- From: David (Standards) Singer <singer@apple.com>
- Date: Thu, 09 Oct 2014 10:17:01 -0700
- To: Anne van Kesteren <annevk@annevk.nl>
- Cc: Sid Stamm <sstamm@mozilla.com>, Tracking Protection Working Group <public-tracking@w3.org>
On Oct 9, 2014, at 10:05 , Anne van Kesteren <annevk@annevk.nl> wrote: > On Thu, Oct 9, 2014 at 7:00 PM, David (Standards) Singer > <singer@apple.com> wrote: >> Given that, the group tried to minimize difference from existing techniques, notably cookie and script cross-origin, so as to re-use as much as possible (concept and code). I get the sense that you’d prefer a more modern design that represents an improvement on cookies, cors, and the like. I am not sure the group agrees; simple/compatible to implement is actually desirable. (That’s why I hesitate about promise returns, for example, and I am pushing back gently on expiration parameters). > > To be clear, cookies and document.domain and friends depend on > publicsuffix.org. That is bad.
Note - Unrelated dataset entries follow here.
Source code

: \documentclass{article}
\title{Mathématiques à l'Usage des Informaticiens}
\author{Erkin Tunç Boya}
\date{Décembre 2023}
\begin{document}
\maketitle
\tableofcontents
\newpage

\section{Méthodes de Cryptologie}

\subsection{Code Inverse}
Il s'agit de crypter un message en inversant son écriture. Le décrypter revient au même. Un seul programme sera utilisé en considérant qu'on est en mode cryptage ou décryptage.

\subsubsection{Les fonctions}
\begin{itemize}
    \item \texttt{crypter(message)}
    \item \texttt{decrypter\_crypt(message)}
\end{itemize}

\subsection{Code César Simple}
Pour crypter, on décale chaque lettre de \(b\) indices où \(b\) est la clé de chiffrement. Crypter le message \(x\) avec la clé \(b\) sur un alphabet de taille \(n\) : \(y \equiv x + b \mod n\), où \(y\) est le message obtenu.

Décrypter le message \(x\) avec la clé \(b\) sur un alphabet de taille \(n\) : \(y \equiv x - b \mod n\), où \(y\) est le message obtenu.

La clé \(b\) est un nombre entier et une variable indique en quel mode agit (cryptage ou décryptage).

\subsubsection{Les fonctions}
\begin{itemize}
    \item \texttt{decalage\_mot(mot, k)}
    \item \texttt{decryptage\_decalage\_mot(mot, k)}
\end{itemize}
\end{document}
We don't want to increase the amount of > things that depend on that unless there's a very compelling reason. > Anything new we've done for the last decade or so has been based on > origins. Do you have the time to sketch out what it would look like using origins? I think the WG would be happy to look. The obvious problem: roughly, you need to be able to set an exception for a group of properties (hosts) from one of them (e.g. from dnt-center.yahoo.com, for all yahoo.com hosts), but obviously not see/set/cancel exceptions for properties that are not ‘yours’. The API operation, and the decision on whether a recorded exception applies in this case (i.e. the decision on what DNT header to send), both need to have a model that achieves this. David Singer Manager, Software Standards, Apple Inc.